New worlds: Big data and the social character of genes

The new study used “big-data” analytical methods to reveal the “social character” of genes – a phenomenon in certain diseases whereby genes operate jointly rather than independently.

DNA structure [Illustrative] (photo credit: INIMAGE)
DNA structure [Illustrative]
(photo credit: INIMAGE)
University of Haifa researchers have managed to narrow down from 900 million to just 340,000 the possibilities requiring examination of the connection between genetic markers and genetic expression. In the process, they have identified “social” genes that play a cooperative role. The study was just published in the journal PLOS ONE.
The new study used “big-data” analytical methods to reveal the “social character” of genes – a phenomenon in certain diseases whereby genes operate jointly rather than independently.
“The problem is that the possible number of combinations of different genes is enormous, and it is almost impossible to examine them all effectively and reliably,” the researchers explained. “Our study offers a solution to this problem.” The study, which was undertaken as part of a master’s thesis by Pavel Goldstein from the university’s department of statistics, was headed by Dr. Anat Reiner-Benaim. It proposed a new method for discovering complex and rare genetic effects that form part of the mechanism of creation of complex disorders such as autoimmune diseases.
The study focuses on the connection between genetic markers – DNA segments situated along the genome that effectively represent genes – and the expression (the creation of the proteins they encode) of different genes. Various studies over recent years have shown that in complex biological mechanisms, such as those in most diseases, the genetic expression is not the product of the action of a single marker, but rather of a combination of several markers, some close to the location of the gene on the DNA chain and others more distant.
In the Human Genome Project, for example, the researchers initially found that some 98 percent of the human genome contains genes that do not “do” anything. However, it later emerged that some of these genes are in fact active – not independently, but as part of a network of genes. Thus the influence of a given genetic marker may be dependent on the influence of other markers – a phenomenon known as epistasis.
The problem is that the theoretical number of combinations in which different genes could cooperate is almost infinite – equivalent to the product of the enormous number of potential connections between markers and the potential list of genetic expression.

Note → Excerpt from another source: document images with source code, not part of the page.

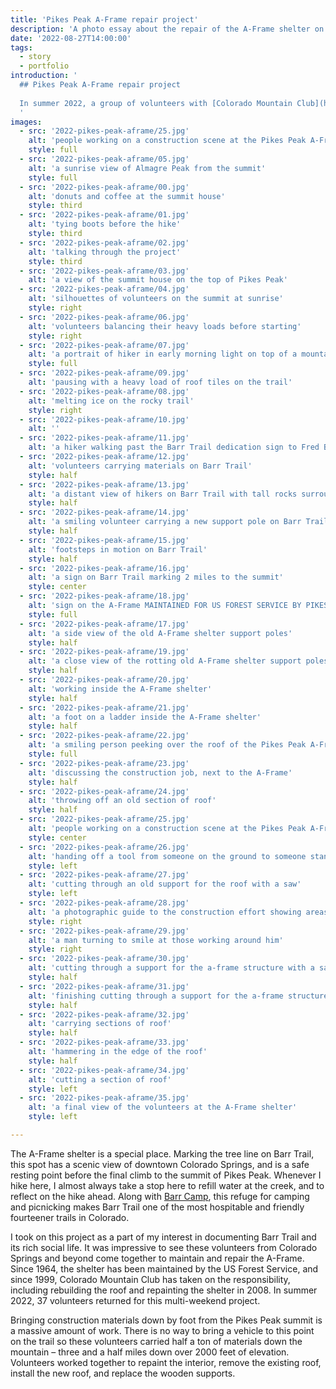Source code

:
 ```yaml
---
title: 'Pikes Peak A-Frame repair project'
description: 'A photo essay about the repair of the A-Frame shelter on Barr Trail, Pikes Peak.'
date: '2022-08-27T14:00:00'
tags:
  - story
  - portfolio
introduction: '
  ## Pikes Peak A-Frame repair project
  
  In summer 2022, a group of volunteers with [Colorado Mountain Club](https://www.cmc.org) set out to repair the A-Frame shelter on Barr Trail, the 12.5 mile trail that winds from Manitou Springs to the summit of Pikes Peak (also known as Tava or “mountain of the sun”, according to the Ute People of the Front Range). This is my document of their work.
  '
images:
  - src: '2022-pikes-peak-aframe/25.jpg'
    alt: 'people working on a construction scene at the Pikes Peak A-Frame'
    style: full
  - src: '2022-pikes-peak-aframe/05.jpg'
    alt: 'a sunrise view of Almagre Peak from the summit'
    style: full
  - src: '2022-pikes-peak-aframe/00.jpg'
    alt: 'donuts and coffee at the summit house'
    style: third
  - src: '2022-pikes-peak-aframe/01.jpg'
    alt: 'tying boots before the hike'
    style: third
  - src: '2022-pikes-peak-aframe/02.jpg'
    alt: 'talking through the project'
    style: third
  - src: '2022-pikes-peak-aframe/03.jpg'
    alt: 'a view of the summit house on the top of Pikes Peak'
  - src: '2022-pikes-peak-aframe/04.jpg'
    alt: 'silhouettes of volunteers on the summit at sunrise'
    style: right
  - src: '2022-pikes-peak-aframe/06.jpg'
    alt: 'volunteers balancing their heavy loads before starting'
    style: right
  - src: '2022-pikes-peak-aframe/07.jpg'
    alt: 'a portrait of hiker in early morning light on top of a mountain'
    style: full
  - src: '2022-pikes-peak-aframe/09.jpg'
    alt: 'pausing with a heavy load of roof tiles on the trail'
  - src: '2022-pikes-peak-aframe/08.jpg'
    alt: 'melting ice on the rocky trail'
    style: right
  - src: '2022-pikes-peak-aframe/10.jpg'
    alt: ''
  - src: '2022-pikes-peak-aframe/11.jpg'
    alt: 'a hiker walking past the Barr Trail dedication sign to Fred Barr'
  - src: '2022-pikes-peak-aframe/12.jpg'
    alt: 'volunteers carrying materials on Barr Trail'
    style: half
  - src: '2022-pikes-peak-aframe/13.jpg'
    alt: 'a distant view of hikers on Barr Trail with tall rocks surrounding'
    style: half
  - src: '2022-pikes-peak-aframe/14.jpg'
    alt: 'a smiling volunteer carrying a new support pole on Barr Trail'
    style: half
  - src: '2022-pikes-peak-aframe/15.jpg'
    alt: 'footsteps in motion on Barr Trail'
    style: half
  - src: '2022-pikes-peak-aframe/16.jpg'
    alt: 'a sign on Barr Trail marking 2 miles to the summit'
    style: center
  - src: '2022-pikes-peak-aframe/18.jpg'
    alt: 'sign on the A-Frame MAINTAINED FOR US FOREST SERVICE BY PIKES PEAK GROUP COLORADO MOUNTAIN CLUB'
    style: full
  - src: '2022-pikes-peak-aframe/17.jpg'
    alt: 'a side view of the old A-Frame shelter support poles'
    style: half
  - src: '2022-pikes-peak-aframe/19.jpg'
    alt: 'a close view of the rotting old A-Frame shelter support poles'
    style: half
  - src: '2022-pikes-peak-aframe/20.jpg'
    alt: 'working inside the A-Frame shelter'
    style: half
  - src: '2022-pikes-peak-aframe/21.jpg'
    alt: 'a foot on a ladder inside the A-Frame shelter'
    style: half
  - src: '2022-pikes-peak-aframe/22.jpg'
    alt: 'a smiling person peeking over the roof of the Pikes Peak A-Frame'
    style: full
  - src: '2022-pikes-peak-aframe/23.jpg'
    alt: 'discussing the construction job, next to the A-Frame'
    style: half
  - src: '2022-pikes-peak-aframe/24.jpg'
    alt: 'throwing off an old section of roof'
    style: half
  - src: '2022-pikes-peak-aframe/25.jpg'
    alt: 'people working on a construction scene at the Pikes Peak A-Frame'
    style: center
  - src: '2022-pikes-peak-aframe/26.jpg'
    alt: 'handing off a tool from someone on the ground to someone standing on the edge of the roof'
    style: left
  - src: '2022-pikes-peak-aframe/27.jpg'
    alt: 'cutting through an old support for the roof with a saw'
    style: left
  - src: '2022-pikes-peak-aframe/28.jpg'
    alt: 'a photographic guide to the construction effort showing areas that need work'
    style: right
  - src: '2022-pikes-peak-aframe/29.jpg'
    alt: 'a man turning to smile at those working around him'
    style: right
  - src: '2022-pikes-peak-aframe/30.jpg'
    alt: 'cutting through a support for the a-frame structure with a saw'
    style: half
  - src: '2022-pikes-peak-aframe/31.jpg'
    alt: 'finishing cutting through a support for the a-frame structure'
    style: half
  - src: '2022-pikes-peak-aframe/32.jpg'
    alt: 'carrying sections of roof'
    style: half
  - src: '2022-pikes-peak-aframe/33.jpg'
    alt: 'hammering in the edge of the roof'
    style: half
  - src: '2022-pikes-peak-aframe/34.jpg'
    alt: 'cutting a section of roof'
    style: left
  - src: '2022-pikes-peak-aframe/35.jpg'
    alt: 'a final view of the volunteers at the A-Frame shelter'
    style: left

---
```


The A-Frame shelter is a special place. Marking the tree line on Barr Trail, this spot has a scenic view of downtown Colorado Springs, and is a safe resting point before the final climb to the summit of Pikes Peak. Whenever I hike here, I almost always take a stop here to refill water at the creek, and to reflect on the hike ahead. Along with [Barr Camp](https://barrcamp.com), this refuge for camping and picnicking makes Barr Trail one of the most hospitable and friendly fourteener trails in Colorado.

I took on this project as a part of my interest in documenting Barr Trail and its rich social life. It was impressive to see these volunteers from Colorado Springs and beyond come together to maintain and repair the A-Frame. Since 1964, the shelter has been maintained by the US Forest Service, and since 1999, Colorado Mountain Club has taken on the responsibility, including rebuilding the roof and repainting the shelter in 2008. In summer 2022, 37 volunteers returned for this multi-weekend project.

Bringing construction materials down by foot from the Pikes Peak summit is a massive amount of work. There is no way to bring a vehicle to this point on the trail so these volunteers carried half a ton of materials down the mountain – three and a half miles down over 2000 feet of elevation. Volunteers worked together to repaint the interior, remove the existing roof, install the new roof, and replace the wooden supports.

Thus it is difficult to decide where to look for these connections.
The Haifa researchers propose a new method of calculation that significantly reduces the number of possibilities, causing the identification of the interactions between genes to become feasible. The method shrinks the number of markers by applying a hierarchical filter to DNA areas containing at least one epistatic phenomenon, enabling research to focus solely on genetic markers within these areas. The method reduces the number of genetic expressions by clustering together similar expressions. The proposed method was applied for the purpose of analyzing the genome of the thale cress plant (Arabidopsis thaliana).
As Israelis suspected during the Bibi vs.Buji vote in the last Knesset elections, US political scientists have found that the tone of a candidate’s voice can influence whether he or she wins office.

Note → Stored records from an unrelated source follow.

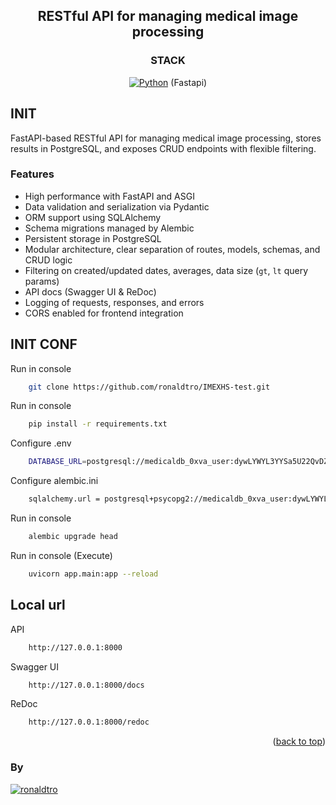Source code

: <a name="readme-top"></a>

<div align="center">

## RESTful API for managing medical image processing 

</div>

<div align="center">

### STACK
[![Python][python-badge]][badge-empty-url] (Fastapi)

</div>

## INIT

FastAPI-based RESTful API for managing medical image processing, stores results in PostgreSQL, and exposes CRUD endpoints with flexible filtering.

### Features
- High performance with FastAPI and ASGI  
- Data validation and serialization via Pydantic  
- ORM support using SQLAlchemy  
- Schema migrations managed by Alembic  
- Persistent storage in PostgreSQL  
- Modular architecture, clear separation of routes, models, schemas, and CRUD logic  
- Filtering on created/updated dates, averages, data size (`gt`, `lt` query params)  
- API docs (Swagger UI & ReDoc)  
- Logging of requests, responses, and errors  
- CORS enabled for frontend integration

## INIT CONF

Run in console 
```bash
    git clone https://github.com/ronaldtro/IMEXHS-test.git
```

Run in console 
```bash
    pip install -r requirements.txt
```
    
Configure .env 
```bash
    DATABASE_URL=postgresql://medicaldb_0xva_user:dywLYWYL3YYSa5U22QvDZgqDNKYadU66@dpg-d1jlq163jp1c73ee84rg-a.oregon-postgres.render.com/medicaldb_0xva
```

Configure alembic.ini    
```bash
    sqlalchemy.url = postgresql+psycopg2://medicaldb_0xva_user:dywLYWYL3YYSa5U22QvDZgqDNKYadU66@dpg-d1jlq163jp1c73ee84rg-a.oregon-postgres.render.com/medicaldb_0xva
```

Run in console
```bash
    alembic upgrade head
```
Run in console (Execute)    
```bash
    uvicorn app.main:app --reload
```
## Local url
API
```bash
    http://127.0.0.1:8000
```
Swagger UI
```bash
    http://127.0.0.1:8000/docs
```
ReDoc
```bash
    http://127.0.0.1:8000/redoc
```

<p align="right">(<a href="#readme-top">back to top</a>)</p>

### By
[![ronaldtro](https://avatars.githubusercontent.com/u/72902488?s=64&amp;v=4)](http://github.com/ronaldtro)

[python-badge]: https://img.shields.io/badge/Python-blue?logo=python&logoColor=white
[badge-empty-url]: #!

“Our analyses of both real-life elections and data from experiments show that candidates with lower-pitched voices are generally more successful at the polls,” explained Prof. Casey Klofstad of the University of Miami College of Arts and Sciences, who is corresponding author on two separate studies on the issue.
The first study, published in Political Psychology, showed that candidates who ran in the 2012 US House of Representatives elections and had lower voices were more likely to win their elections. These findings are more complex, however, once the sex of the candidate and his or her challenger is accounted for. When facing male opponents, candidates with lower voices won a larger vote share. But, when facing female opponents, candidates with higher voices were more successful and particularly so in the case of male candidates. “As individuals with lower voices have higher levels of testosterone, and as testosterone correlates with physical and social aggressiveness, it could be that male candidates with lower voices are perceived as too aggressive when paired against a female opponent,” Klofstad said.

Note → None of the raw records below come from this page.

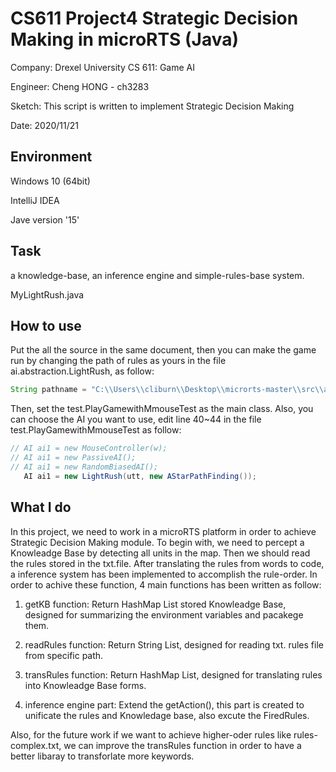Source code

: # CS611 Project4 Strategic Decision Making in microRTS (Java)

 Company: Drexel University CS 611: Game AI

 Engineer: Cheng HONG - ch3283
 
 Sketch: This script is written to implement Strategic Decision Making
 
 Date: 2020/11/21

## Environment

 Windows 10 (64bit)

 IntelliJ IDEA

 Jave version '15'
 
## Task

 a knowledge-base, an inference engine and simple-rules-base system.
 
 MyLightRush.java

## How to use

 Put the all the source in the same document, then you can make the game run by changing the path of rules as yours in the file ai.abstraction.LightRush, as follow:
 ```java
 String pathname = "C:\\Users\\cliburn\\Desktop\\microrts-master\\src\\ai\\abstraction\\simple";
 ```
 Then, set the test.PlayGamewithMmouseTest as the main class.
 Also, you can choose the AI you want to use, edit line 40~44 in the file test.PlayGamewithMmouseTest as follow:
 ```java
 // AI ai1 = new MouseController(w);
 // AI ai1 = new PassiveAI();
 // AI ai1 = new RandomBiasedAI();
    AI ai1 = new LightRush(utt, new AStarPathFinding());
 ```

## What I do
 
 In this project, we need to work in a microRTS platform in order to achieve Strategic Decision Making module. To begin with, we need to percept a Knowleadge Base by detecting all units in the map. Then we should read the rules stored in the txt.file. After translating the rules from words to code, a inference system has been implemented to accomplish the rule-order. In order to achive these function, 4 main functions has been written as follow:

1) getKB function: Return HashMap List stored Knowleadge Base, designed for summarizing the environment variables and pacakege them.

2) readRules function: Return String List, designed for reading txt. rules file from specific path.

3) transRules function: Return HashMap List, designed for translating rules into Knowleadge Base forms.
  
4) inference engine part: Extend the getAction(), this part is created to unificate the rules and Knowledage base, also excute the FiredRules.
   
 Also, for the future work if we want to achieve higher-oder rules like rules-complex.txt, we can improve the transRules function in order to have a better libaray to transforlate more keywords.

The second study, published online in the open-access journal PLOS ONE, used an experiment to examine why voters prefer leaders with lower voices. In the experiment, Klofstad and his colleagues asked study participants to listen to pairs of recorded voices that had been manipulated to vary only in pitch. The participants were then asked which voice of each pair was stronger, more competent and older and for whom they would vote. The findings were that the preference for leaders with lower-pitched voices correlates with the perception that speakers with lower voices are stronger, more competent and older, but the influence of perception of age on vote choice is the weakest of the three. “While these findings add to our understanding of why voters prefer leaders with lower voices, future studies are needed to test whether people with lower voices are actually stronger and more competent leaders,” Klofstad said.
These new studies show that while voters consciously consider their own political preferences and those of the candidates when casting their ballots, voters also make thin impressionistic judgments based on far more subtle factors of which they may not be aware, the authors wrote. Ironically, these factors may not be relevant to a candidate’s leadership ability, which calls into question whether voters are actually capable of making reasoned choices at the polls.